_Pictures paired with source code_
........

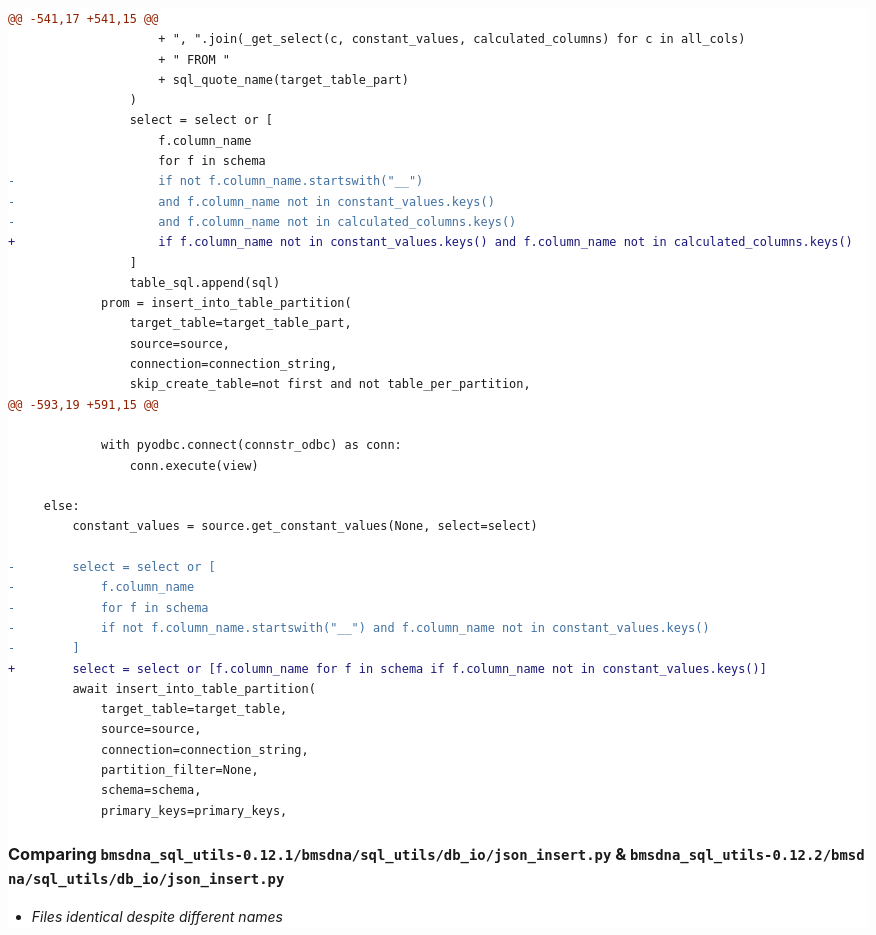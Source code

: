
 ```diff
@@ -541,17 +541,15 @@
                     + ", ".join(_get_select(c, constant_values, calculated_columns) for c in all_cols)
                     + " FROM "
                     + sql_quote_name(target_table_part)
                 )
                 select = select or [
                     f.column_name
                     for f in schema
-                    if not f.column_name.startswith("__")
-                    and f.column_name not in constant_values.keys()
-                    and f.column_name not in calculated_columns.keys()
+                    if f.column_name not in constant_values.keys() and f.column_name not in calculated_columns.keys()
                 ]
                 table_sql.append(sql)
             prom = insert_into_table_partition(
                 target_table=target_table_part,
                 source=source,
                 connection=connection_string,
                 skip_create_table=not first and not table_per_partition,
@@ -593,19 +591,15 @@
 
             with pyodbc.connect(connstr_odbc) as conn:
                 conn.execute(view)
 
     else:
         constant_values = source.get_constant_values(None, select=select)
 
-        select = select or [
-            f.column_name
-            for f in schema
-            if not f.column_name.startswith("__") and f.column_name not in constant_values.keys()
-        ]
+        select = select or [f.column_name for f in schema if f.column_name not in constant_values.keys()]
         await insert_into_table_partition(
             target_table=target_table,
             source=source,
             connection=connection_string,
             partition_filter=None,
             schema=schema,
             primary_keys=primary_keys,
```

### Comparing `bmsdna_sql_utils-0.12.1/bmsdna/sql_utils/db_io/json_insert.py` & `bmsdna_sql_utils-0.12.2/bmsdna/sql_utils/db_io/json_insert.py`

 * *Files identical despite different names*
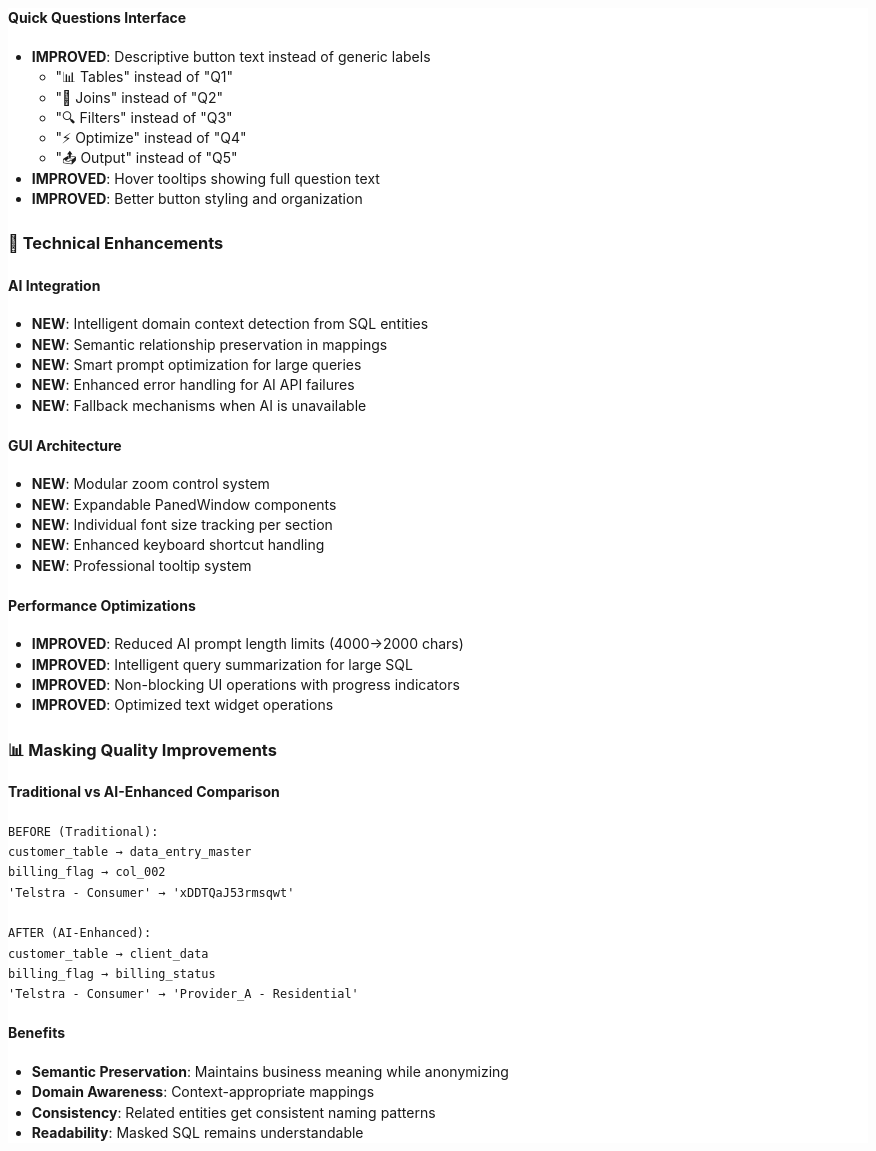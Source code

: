 #### **Quick Questions Interface**
- **IMPROVED**: Descriptive button text instead of generic labels
  - "📊 Tables" instead of "Q1"
  - "🔗 Joins" instead of "Q2"
  - "🔍 Filters" instead of "Q3"
  - "⚡ Optimize" instead of "Q4"
  - "📤 Output" instead of "Q5"
- **IMPROVED**: Hover tooltips showing full question text
- **IMPROVED**: Better button styling and organization

### 🔧 **Technical Enhancements**

#### **AI Integration**
- **NEW**: Intelligent domain context detection from SQL entities
- **NEW**: Semantic relationship preservation in mappings
- **NEW**: Smart prompt optimization for large queries
- **NEW**: Enhanced error handling for AI API failures
- **NEW**: Fallback mechanisms when AI is unavailable

#### **GUI Architecture**
- **NEW**: Modular zoom control system
- **NEW**: Expandable PanedWindow components
- **NEW**: Individual font size tracking per section
- **NEW**: Enhanced keyboard shortcut handling
- **NEW**: Professional tooltip system

#### **Performance Optimizations**
- **IMPROVED**: Reduced AI prompt length limits (4000→2000 chars)
- **IMPROVED**: Intelligent query summarization for large SQL
- **IMPROVED**: Non-blocking UI operations with progress indicators
- **IMPROVED**: Optimized text widget operations

### 📊 **Masking Quality Improvements**

#### **Traditional vs AI-Enhanced Comparison**
```
BEFORE (Traditional):
customer_table → data_entry_master
billing_flag → col_002
'Telstra - Consumer' → 'xDDTQaJ53rmsqwt'

AFTER (AI-Enhanced):
customer_table → client_data
billing_flag → billing_status
'Telstra - Consumer' → 'Provider_A - Residential'
```

#### **Benefits**
- **Semantic Preservation**: Maintains business meaning while anonymizing
- **Domain Awareness**: Context-appropriate mappings
- **Consistency**: Related entities get consistent naming patterns
- **Readability**: Masked SQL remains understandable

........

_THE PROBLEM_
Apart from the pictures, all of the data must be duplicated exactly as shown above.

_ANSWER BOX_
Source code

:
 ```diff
@@ -541,17 +541,15 @@
                     + ", ".join(_get_select(c, constant_values, calculated_columns) for c in all_cols)
                     + " FROM "
                     + sql_quote_name(target_table_part)
                 )
                 select = select or [
                     f.column_name
                     for f in schema
-                    if not f.column_name.startswith("__")
-                    and f.column_name not in constant_values.keys()
-                    and f.column_name not in calculated_columns.keys()
+                    if f.column_name not in constant_values.keys() and f.column_name not in calculated_columns.keys()
                 ]
                 table_sql.append(sql)
             prom = insert_into_table_partition(
                 target_table=target_table_part,
                 source=source,
                 connection=connection_string,
                 skip_create_table=not first and not table_per_partition,
@@ -593,19 +591,15 @@
 
             with pyodbc.connect(connstr_odbc) as conn:
                 conn.execute(view)
 
     else:
         constant_values = source.get_constant_values(None, select=select)
 
-        select = select or [
-            f.column_name
-            for f in schema
-            if not f.column_name.startswith("__") and f.column_name not in constant_values.keys()
-        ]
+        select = select or [f.column_name for f in schema if f.column_name not in constant_values.keys()]
         await insert_into_table_partition(
             target_table=target_table,
             source=source,
             connection=connection_string,
             partition_filter=None,
             schema=schema,
             primary_keys=primary_keys,
```

### Comparing `bmsdna_sql_utils-0.12.1/bmsdna/sql_utils/db_io/json_insert.py` & `bmsdna_sql_utils-0.12.2/bmsdna/sql_utils/db_io/json_insert.py`

 * *Files identical despite different names*
Source code

: #### **Quick Questions Interface**
- **IMPROVED**: Descriptive button text instead of generic labels
  - "📊 Tables" instead of "Q1"
  - "🔗 Joins" instead of "Q2"
  - "🔍 Filters" instead of "Q3"
  - "⚡ Optimize" instead of "Q4"
  - "📤 Output" instead of "Q5"
- **IMPROVED**: Hover tooltips showing full question text
- **IMPROVED**: Better button styling and organization

### 🔧 **Technical Enhancements**

#### **AI Integration**
- **NEW**: Intelligent domain context detection from SQL entities
- **NEW**: Semantic relationship preservation in mappings
- **NEW**: Smart prompt optimization for large queries
- **NEW**: Enhanced error handling for AI API failures
- **NEW**: Fallback mechanisms when AI is unavailable

#### **GUI Architecture**
- **NEW**: Modular zoom control system
- **NEW**: Expandable PanedWindow components
- **NEW**: Individual font size tracking per section
- **NEW**: Enhanced keyboard shortcut handling
- **NEW**: Professional tooltip system

#### **Performance Optimizations**
- **IMPROVED**: Reduced AI prompt length limits (4000→2000 chars)
- **IMPROVED**: Intelligent query summarization for large SQL
- **IMPROVED**: Non-blocking UI operations with progress indicators
- **IMPROVED**: Optimized text widget operations

### 📊 **Masking Quality Improvements**

#### **Traditional vs AI-Enhanced Comparison**
```
BEFORE (Traditional):
customer_table → data_entry_master
billing_flag → col_002
'Telstra - Consumer' → 'xDDTQaJ53rmsqwt'

AFTER (AI-Enhanced):
customer_table → client_data
billing_flag → billing_status
'Telstra - Consumer' → 'Provider_A - Residential'
```

#### **Benefits**
- **Semantic Preservation**: Maintains business meaning while anonymizing
- **Domain Awareness**: Context-appropriate mappings
- **Consistency**: Related entities get consistent naming patterns
- **Readability**: Masked SQL remains understandable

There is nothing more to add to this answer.